[Start of section]
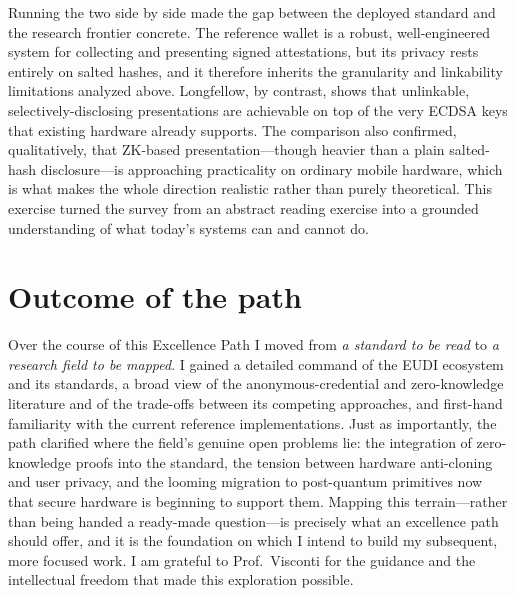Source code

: \documentclass[11pt]{article}
\begin{document}
Running the two side by side made the gap between the deployed standard and the research frontier concrete. The reference wallet is a robust, well-engineered system for collecting and presenting signed attestations, but its privacy rests entirely on salted hashes, and it therefore inherits the granularity and linkability limitations analyzed above. Longfellow, by contrast, shows that unlinkable, selectively-disclosing presentations are achievable on top of the very ECDSA keys that existing hardware already supports. The comparison also confirmed, qualitatively, that ZK-based presentation---though heavier than a plain salted-hash disclosure---is approaching practicality on ordinary mobile hardware, which is what makes the whole direction realistic rather than purely theoretical. This exercise turned the survey from an abstract reading exercise into a grounded understanding of what today's systems can and cannot do.

\section{Outcome of the path}
Over the course of this Excellence Path I moved from \emph{a standard to be read} to \emph{a research field to be mapped}. I gained a detailed command of the EUDI ecosystem and its standards, a broad view of the anonymous-credential and zero-knowledge literature and of the trade-offs between its competing approaches, and first-hand familiarity with the current reference implementations. Just as importantly, the path clarified where the field's genuine open problems lie: the integration of zero-knowledge proofs into the standard, the tension between hardware anti-cloning and user privacy, and the looming migration to post-quantum primitives now that secure hardware is beginning to support them. Mapping this terrain---rather than being handed a ready-made question---is precisely what an excellence path should offer, and it is the foundation on which I intend to build my subsequent, more focused work. I am grateful to Prof.\ Visconti for the guidance and the intellectual freedom that made this exploration possible.
\end{document}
[End of section]
Can you restate all the records above word for word while dropping the pictures?

Source code

: \documentclass[11pt]{article}
\begin{document}
Running the two side by side made the gap between the deployed standard and the research frontier concrete. The reference wallet is a robust, well-engineered system for collecting and presenting signed attestations, but its privacy rests entirely on salted hashes, and it therefore inherits the granularity and linkability limitations analyzed above. Longfellow, by contrast, shows that unlinkable, selectively-disclosing presentations are achievable on top of the very ECDSA keys that existing hardware already supports. The comparison also confirmed, qualitatively, that ZK-based presentation---though heavier than a plain salted-hash disclosure---is approaching practicality on ordinary mobile hardware, which is what makes the whole direction realistic rather than purely theoretical. This exercise turned the survey from an abstract reading exercise into a grounded understanding of what today's systems can and cannot do.

\section{Outcome of the path}
Over the course of this Excellence Path I moved from \emph{a standard to be read} to \emph{a research field to be mapped}. I gained a detailed command of the EUDI ecosystem and its standards, a broad view of the anonymous-credential and zero-knowledge literature and of the trade-offs between its competing approaches, and first-hand familiarity with the current reference implementations. Just as importantly, the path clarified where the field's genuine open problems lie: the integration of zero-knowledge proofs into the standard, the tension between hardware anti-cloning and user privacy, and the looming migration to post-quantum primitives now that secure hardware is beginning to support them. Mapping this terrain---rather than being handed a ready-made question---is precisely what an excellence path should offer, and it is the foundation on which I intend to build my subsequent, more focused work. I am grateful to Prof.\ Visconti for the guidance and the intellectual freedom that made this exploration possible.
\end{document}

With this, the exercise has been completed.